What needs to be done: Exactly the lines from the beginning of the records to the line with "[Card Template Page Screenshot]()", both ends included, are to be given again, and pictures are to be left out.

Recorded information:
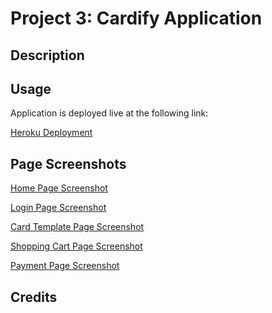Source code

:# Project 3: Cardify Application

## Description



## Usage

Application is deployed live at the following link:

[Heroku Deployment]()

## Page Screenshots

[Home Page Screenshot]()

[Login Page Screenshot]()

[Card Template Page Screenshot]()

[Shopping Cart Page Screenshot]()

[Payment Page Screenshot]()

## Credits

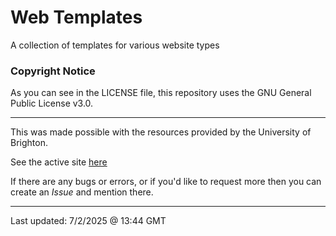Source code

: # Web Templates
A collection of templates for various website types

### Copyright Notice
As you can see in the LICENSE file, this repository uses the GNU General Public License v3.0.
- - -

This was made possible with the resources provided by the University of Brighton.

See the active site [here](https://kl699.brighton.domains/hub/index.html)

If there are any bugs or errors, or if you'd like to request more then you
can create an _Issue_ and mention there.

- - -

Last updated: 7/2/2025 @ 13:44 GMT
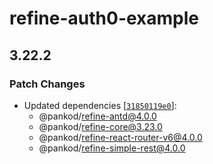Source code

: # refine-auth0-example

## 3.22.2

### Patch Changes

-   Updated dependencies [[`31850119e0`](https://github.com/pankod/refine/commit/31850119e069b93f0b5146b039a86e736164383e)]:
    -   @pankod/refine-antd@4.0.0
    -   @pankod/refine-core@3.23.0
    -   @pankod/refine-react-router-v6@4.0.0
    -   @pankod/refine-simple-rest@4.0.0
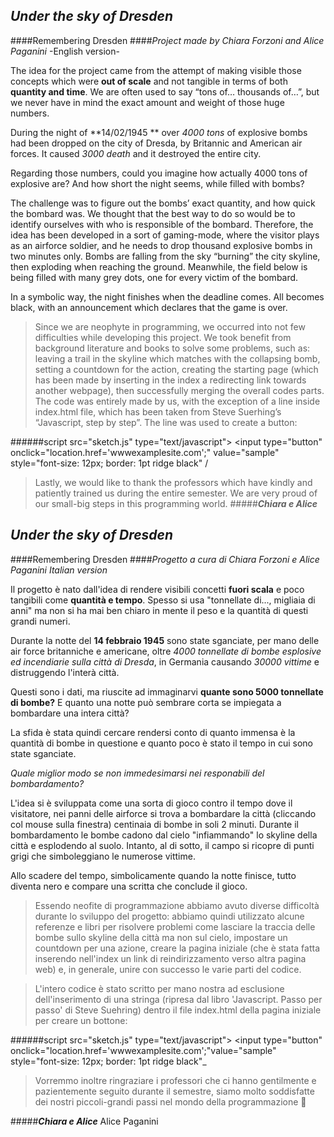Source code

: ## **_Under the sky of Dresden_**

####Remembering Dresden
####*Project made by Chiara Forzoni and Alice Paganini*
-English version-

 The idea for the project came from the attempt of making visible those concepts which were  **out of scale** and not tangible in terms of both  **quantity and time**. We are often used to say “tons of… thousands of…”, but we never have in mind the exact amount and weight of those huge numbers.

During the night of  **14/02/1945 ** over *4000 tons* of explosive bombs had been dropped on the city of Dresda, by Britannic and American air forces. It caused *3000 death* and it destroyed the entire city.

Regarding those numbers, could you imagine how actually 4000 tons of explosive are? And how short the night seems, while filled with bombs?

The challenge was to figure out the bombs’ exact quantity, and how quick the bombard was. We thought that the best way to do so would be to identify ourselves with who is responsible of the bombard.
Therefore, the idea has been developed in a sort of gaming-mode, where the visitor plays as an airforce soldier, and he needs to drop thousand explosive bombs in two minutes only. Bombs are falling from the sky “burning” the city skyline, then exploding when reaching the ground. Meanwhile, the field below is being filled with many grey dots, one for every victim of the bombard. 

In a symbolic way, the night finishes when the deadline comes. All becomes black, with an announcement which declares that the game is over. 


> Since we are neophyte in programming, we occurred into not few difficulties while developing this project. We took benefit from background literature and books to solve some problems, such as: leaving a trail in the skyline which matches with the collapsing bomb, setting a countdown for the action, creating the starting page (which has been made by inserting in the index a redirecting link towards another webpage), then successfully merging the overall codes parts. 
> The code was entirely made by us, with the exception of a line inside index.html file, which has been taken from Steve Suerhing’s “Javascript, step by step”. The line was used to create a button:

######script src="sketch.js" type="text/javascript"></script>
<input type="button" onclick="location.href='wwwexamplesite.com';" value="sample" style="font-size: 12px; border: 1pt ridge black" /
> Lastly, we would like to thank the professors which have kindly and patiently trained us during the entire semester. We are very proud of our small-big steps in this programming world. 
#####**_Chiara e Alice_**


## **_Under the sky of Dresden_**

####Remembering Dresden
####*Progetto a cura di Chiara Forzoni e Alice Paganini*
_Italian version_

Il progetto è nato dall'idea di rendere visibili  concetti **fuori scala** e poco tangibili come **quantità e tempo**.
Spesso si usa "tonnellate di..., migliaia di anni" ma non si ha mai ben chiaro in mente il peso e la quantità di questi grandi numeri.

Durante la notte del **14 febbraio 1945** sono state sganciate, per mano delle air force britanniche e americane, oltre *4000 tonnellate di bombe esplosive ed incendiarie sulla città di Dresda*, in Germania causando *30000 vittime* e distruggendo l'interà città.

Questi sono i dati, ma riuscite ad immaginarvi **quante sono 5000 tonnellate di bombe?** E quanto una notte  può sembrare corta se impiegata a bombardare una intera città?

La sfida è stata quindi cercare rendersi conto di quanto immensa è la quantità di bombe in questione e quanto poco è stato il tempo in cui sono state sganciate.

_Quale miglior modo se non immedesimarsi nei responabili del bombardamento?_

L'idea si è sviluppata come una sorta di gioco contro il tempo dove il visitatore, nei panni delle airforce si trova a bombardare la città (cliccando col mouse sulla finestra) centinaia di bombe in soli 2 minuti. Durante il bombardamento le bombe cadono dal cielo "infiammando" lo skyline della città e esplodendo al suolo. Intanto, al di sotto, il campo si ricopre di punti grigi che simboleggiano le numerose vittime.

Allo scadere del tempo, simbolicamente quando la notte finisce, tutto diventa nero e compare una scritta che conclude il gioco.

> Essendo neofite di programmazione abbiamo avuto diverse difficoltà durante lo sviluppo del progetto: abbiamo quindi utilizzato alcune referenze e libri per risolvere problemi come lasciare la traccia delle bombe sullo skyline della città ma non sul cielo, impostare un countdown per una azione, creare la pagina iniziale (che è stata fatta inserendo nell'index un link di reindirizzamento verso altra pagina web) e, in generale, unire con successo le varie parti del codice.

> L'intero codice è stato scritto per mano nostra ad esclusione dell'inserimento di una stringa (ripresa dal libro 'Javascript. Passo per passo' di Steve Suehring) dentro il file index.html della pagina iniziale per creare un bottone:

######script src="sketch.js" type="text/javascript"></script> <input type="button" onclick="location.href='wwwexamplesite.com';"value="sample" style="font-size: 12px; border: 1pt ridge black"_

> Vorremmo inoltre ringraziare i professori che ci hanno gentilmente e pazientemente seguito durante il semestre, siamo molto soddisfatte dei nostri piccoli-grandi passi nel mondo della programmazione 🙂

#####**_Chiara e Alice_**
Alice Paganini

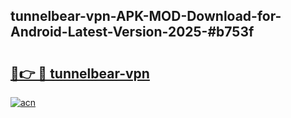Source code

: ## tunnelbear-vpn-APK-MOD-Download-for-Android-Latest-Version-2025-#b753f

# <h2><a href="https://bedroomkl.my?title=tunnelbear-vpn&ref=20M">🔗👉 🔴 tunnelbear-vpn</a></h2>

[![acn](https://github.com/user-attachments/assets/0f9c940e-d8b0-45ae-aac7-cd30a18b3e1c)](https://bedroomkl.my?title=tunnelbear-vpn&ref=20M)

Solution for this exercise:
Source code

:# Project 3: Cardify Application

## Description



## Usage

Application is deployed live at the following link:

[Heroku Deployment]()

## Page Screenshots

[Home Page Screenshot]()

[Login Page Screenshot]()

[Card Template Page Screenshot]()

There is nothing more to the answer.